Папа крепко обнял меня, но затем отодвинул на расстояние вытянутой руки и заглянул мне в глаза.
– Ты хорошо понимаешь, что ты говоришь, Флосс? – спросил он. – Я думаю, может, тебе лучше все же поехать в Австралию с мамой. Ты не обязана оставаться со своим отцом, тебе это известно. Я буду ужасно скучать по тебе, но я справлюсь, обещаю.
– А я не хочу с этим справляться, пап, – сказала я. – Я хочу остаться с тобой.
– Нет, и давай закончим этот балаган, – сердито сказала мама. – Ты моя дочь, и ты должна жить со мной.
– Нет, не должна.
– Должна.
– Нет.
– Да.
– Нет, не должна.
– Эй, эй, эй, прекратите. Вы обе как заведенные, – сказал папа.
– Не командуй, что я должна делать, – сказала мама. – Я уверена, что во всем виноват только ты. Это ты настроил Флосс против нас. Повторяю, она была в восторге от того, что мы едем в Австралию, как был бы любой здравомыслящий человек на ее месте.
– А я вижу, что она не в восторге, и вижу, чего она хочет на самом деле, – сказал папа. – Она хочет остаться со мной.
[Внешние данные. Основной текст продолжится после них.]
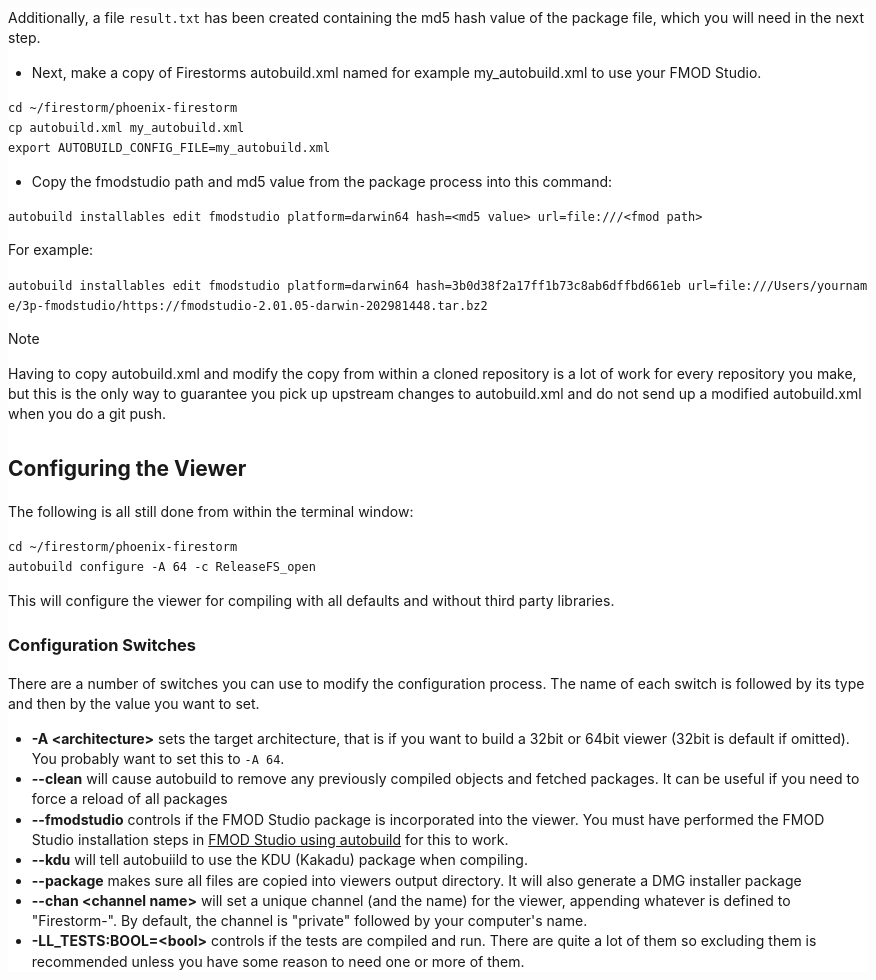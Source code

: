 Additionally, a file `result.txt` has been created containing the md5 hash value of the package file, which you will need in the next step.

- Next, make a copy of Firestorms autobuild.xml named for example my_autobuild.xml to use your FMOD Studio.

```
cd ~/firestorm/phoenix-firestorm
cp autobuild.xml my_autobuild.xml
export AUTOBUILD_CONFIG_FILE=my_autobuild.xml
```

- Copy the fmodstudio path and md5 value from the package process into this command:

```
autobuild installables edit fmodstudio platform=darwin64 hash=<md5 value> url=file:///<fmod path>
```

For example:
```
autobuild installables edit fmodstudio platform=darwin64 hash=3b0d38f2a17ff1b73c8ab6dffbd661eb url=file:///Users/yourname/3p-fmodstudio/https://fmodstudio-2.01.05-darwin-202981448.tar.bz2
```
> [!NOTE]
> Having to copy autobuild.xml and modify the copy from within a cloned repository is a lot of work for every repository you make, but this is the only way to guarantee you pick up upstream changes to autobuild.xml and do not send up a modified autobuild.xml when you do a git push.

## Configuring the Viewer

The following is all still done from within the terminal window:
```
cd ~/firestorm/phoenix-firestorm
autobuild configure -A 64 -c ReleaseFS_open
```

This will configure the viewer for compiling with all defaults and without third party libraries.

###  Configuration Switches

There are a number of switches you can use to modify the configuration process.  The name of each switch is followed by its type and then by the value you want to set.

- **-A \<architecture\>** sets the target architecture, that is if you want to build a 32bit or 64bit viewer (32bit is default if omitted). You probably want to set this to `-A 64`.
- **--clean** will cause autobuild to remove any previously compiled objects and fetched packages. It can be useful if you need to force a reload of all packages
- **--fmodstudio** controls if the FMOD Studio package is incorporated into the viewer. You must have performed the FMOD Studio installation steps in [FMOD Studio using autobuild](#fmod-studio-using-autobuild) for this to work.
- **--kdu** will tell autobuiild to use the KDU (Kakadu) package when compiling. 
- **--package** makes sure all files are copied into viewers output directory. It will also generate a DMG installer package
- **--chan \<channel name\>** will set a unique channel (and the name) for the viewer, appending whatever is defined to "Firestorm-". By default, the channel is "private" followed by your computer's name.
- **-LL_TESTS:BOOL=\<bool\>** controls if the tests are compiled and run. There are quite a lot of them so excluding them is recommended unless you have some reason to need one or more of them.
– Она не может! Дочь должна быть вместе со своей матерью, – продолжала настаивать мама. Она повернулась ко мне и спросила треснувшим, почти плачущим голосом: – Флосс, скажи, милая, ты ведь хочешь остаться со мной?
Она ждала. Папа ждал. И я тоже ждала.
Знала ли я сама, чего мне хочется на самом деле?
Да, знала. Мне хотелось, чтобы Стив и Тигр растаяли словно облачко дыма. Мне хотелось, чтобы в нашей семье были только мама, папа и я. И тогда все снова станет как прежде, давным-давно, когда папа называл маму своей большой принцессой, а она смеялась над его глупыми шутками и по воскресеньям мы завтракали в постели, а потом сидели все вместе, тесно прижавшись друг к другу, на большом диване в гостиной.
Я на секунду закрыла глаза и пожелала, чтобы все это сбылось.
Я знала, что это желание не сбудется, и открыла глаза. Передо мной была мама, над носом у нее появились две глубокие морщинки, губы сжались в тонкую линию. А еще был папа, он отгрызал заусенец на большом пальце – волосы растрепаны, свитер слишком тесно облегает его тугой животик. Я могла загадывать свое желание сколько угодно, могла от натуги раздуться как воздушный шар, но мама с папой все равно никогда больше не будут вместе.
Тигр начал хныкать, потому что мама слишком сильно сжала ему руку. Стив наклонился, поднял Тигра и усадил на свои широкие плечи. Тигр радостно захихикал. Он любил своего отца.
А я любила своего папу. Я любила его еще сильнее оттого, что он не был высоким, и стройным, и красивым, и умным, как Стив. У мамы есть Стив и Тигр. У моего папы нет никого, кроме меня.
– Я действительно хочу остаться с папой, – негромко сказала я маме. – Пожалуйста-пожалуйста-пожалуйста, разреши мне остаться здесь.
Мамино лицо скривилось. Губы, блестящие от помады, поджались. По ее щекам покатились слезы.
– Хорошо, – прошептала она и схватилась за живот так, словно у нее свело желудок.
Стив обнял маму и притянул к себе. Тигр все еще сидел у него на плечах.
Папа обнял меня. Я чувствовала, как он весь дрожит. Наверное, он тоже плакал.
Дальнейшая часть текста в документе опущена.